* **TASK DIRECTIONS**
With nothing added and nothing dropped, write out all of the entries below.

* **MATERIAL FOR THE TASK**
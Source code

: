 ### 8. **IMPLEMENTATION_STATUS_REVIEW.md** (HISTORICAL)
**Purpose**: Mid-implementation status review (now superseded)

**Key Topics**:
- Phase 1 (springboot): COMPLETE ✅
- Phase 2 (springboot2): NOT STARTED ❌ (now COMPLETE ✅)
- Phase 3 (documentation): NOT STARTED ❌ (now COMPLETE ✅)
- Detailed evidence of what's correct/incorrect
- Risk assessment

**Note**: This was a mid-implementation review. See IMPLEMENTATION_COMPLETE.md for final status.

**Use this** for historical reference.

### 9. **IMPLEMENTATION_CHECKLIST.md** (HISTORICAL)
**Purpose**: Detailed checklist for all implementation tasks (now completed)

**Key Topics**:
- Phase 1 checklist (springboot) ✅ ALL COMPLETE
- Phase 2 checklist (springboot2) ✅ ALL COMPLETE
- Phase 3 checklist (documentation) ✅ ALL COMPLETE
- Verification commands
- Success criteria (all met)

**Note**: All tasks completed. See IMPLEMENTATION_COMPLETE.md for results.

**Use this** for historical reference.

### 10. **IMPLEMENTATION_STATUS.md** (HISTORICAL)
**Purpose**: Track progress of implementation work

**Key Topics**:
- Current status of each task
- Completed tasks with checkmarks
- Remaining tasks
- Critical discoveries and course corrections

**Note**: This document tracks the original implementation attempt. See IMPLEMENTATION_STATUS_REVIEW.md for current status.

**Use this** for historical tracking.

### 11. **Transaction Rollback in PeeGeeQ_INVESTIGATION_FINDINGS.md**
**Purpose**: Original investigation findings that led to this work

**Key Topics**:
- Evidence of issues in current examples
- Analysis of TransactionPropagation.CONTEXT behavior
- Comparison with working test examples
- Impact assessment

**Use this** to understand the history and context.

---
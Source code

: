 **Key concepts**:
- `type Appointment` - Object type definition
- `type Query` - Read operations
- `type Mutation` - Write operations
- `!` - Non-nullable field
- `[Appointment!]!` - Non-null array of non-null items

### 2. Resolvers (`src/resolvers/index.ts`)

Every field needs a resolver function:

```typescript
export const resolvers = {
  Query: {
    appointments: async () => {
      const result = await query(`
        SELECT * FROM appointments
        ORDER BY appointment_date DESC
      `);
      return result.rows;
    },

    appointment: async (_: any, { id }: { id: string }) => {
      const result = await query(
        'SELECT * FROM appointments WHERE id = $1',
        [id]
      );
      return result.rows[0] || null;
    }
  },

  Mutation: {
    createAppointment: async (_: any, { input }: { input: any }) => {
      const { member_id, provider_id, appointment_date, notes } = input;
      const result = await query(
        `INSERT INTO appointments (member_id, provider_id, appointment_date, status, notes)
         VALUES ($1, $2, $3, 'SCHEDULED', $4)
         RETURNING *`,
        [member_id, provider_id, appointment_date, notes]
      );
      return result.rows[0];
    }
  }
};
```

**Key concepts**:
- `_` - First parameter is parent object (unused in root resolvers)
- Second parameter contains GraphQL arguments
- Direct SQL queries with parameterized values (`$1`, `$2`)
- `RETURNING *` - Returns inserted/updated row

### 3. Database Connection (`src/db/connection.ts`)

* **RESPONSE AREA**
Source code

: ### 8. **IMPLEMENTATION_STATUS_REVIEW.md** (HISTORICAL)
**Purpose**: Mid-implementation status review (now superseded)

**Key Topics**:
- Phase 1 (springboot): COMPLETE ✅
- Phase 2 (springboot2): NOT STARTED ❌ (now COMPLETE ✅)
- Phase 3 (documentation): NOT STARTED ❌ (now COMPLETE ✅)
- Detailed evidence of what's correct/incorrect
- Risk assessment

**Note**: This was a mid-implementation review. See IMPLEMENTATION_COMPLETE.md for final status.

**Use this** for historical reference.

### 9. **IMPLEMENTATION_CHECKLIST.md** (HISTORICAL)
**Purpose**: Detailed checklist for all implementation tasks (now completed)

**Key Topics**:
- Phase 1 checklist (springboot) ✅ ALL COMPLETE
- Phase 2 checklist (springboot2) ✅ ALL COMPLETE
- Phase 3 checklist (documentation) ✅ ALL COMPLETE
- Verification commands
- Success criteria (all met)

**Note**: All tasks completed. See IMPLEMENTATION_COMPLETE.md for results.

**Use this** for historical reference.

### 10. **IMPLEMENTATION_STATUS.md** (HISTORICAL)
**Purpose**: Track progress of implementation work

**Key Topics**:
- Current status of each task
- Completed tasks with checkmarks
- Remaining tasks
- Critical discoveries and course corrections

**Note**: This document tracks the original implementation attempt. See IMPLEMENTATION_STATUS_REVIEW.md for current status.

**Use this** for historical tracking.

### 11. **Transaction Rollback in PeeGeeQ_INVESTIGATION_FINDINGS.md**
**Purpose**: Original investigation findings that led to this work

**Key Topics**:
- Evidence of issues in current examples
- Analysis of TransactionPropagation.CONTEXT behavior
- Comparison with working test examples
- Impact assessment

**Use this** to understand the history and context.

---
Source code

: **Key concepts**:
- `type Appointment` - Object type definition
- `type Query` - Read operations
- `type Mutation` - Write operations
- `!` - Non-nullable field
- `[Appointment!]!` - Non-null array of non-null items

### 2. Resolvers (`src/resolvers/index.ts`)

Every field needs a resolver function:

```typescript
export const resolvers = {
  Query: {
    appointments: async () => {
      const result = await query(`
        SELECT * FROM appointments
        ORDER BY appointment_date DESC
      `);
      return result.rows;
    },

    appointment: async (_: any, { id }: { id: string }) => {
      const result = await query(
        'SELECT * FROM appointments WHERE id = $1',
        [id]
      );
      return result.rows[0] || null;
    }
  },

  Mutation: {
    createAppointment: async (_: any, { input }: { input: any }) => {
      const { member_id, provider_id, appointment_date, notes } = input;
      const result = await query(
        `INSERT INTO appointments (member_id, provider_id, appointment_date, status, notes)
         VALUES ($1, $2, $3, 'SCHEDULED', $4)
         RETURNING *`,
        [member_id, provider_id, appointment_date, notes]
      );
      return result.rows[0];
    }
  }
};
```

**Key concepts**:
- `_` - First parameter is parent object (unused in root resolvers)
- Second parameter contains GraphQL arguments
- Direct SQL queries with parameterized values (`$1`, `$2`)
- `RETURNING *` - Returns inserted/updated row

### 3. Database Connection (`src/db/connection.ts`)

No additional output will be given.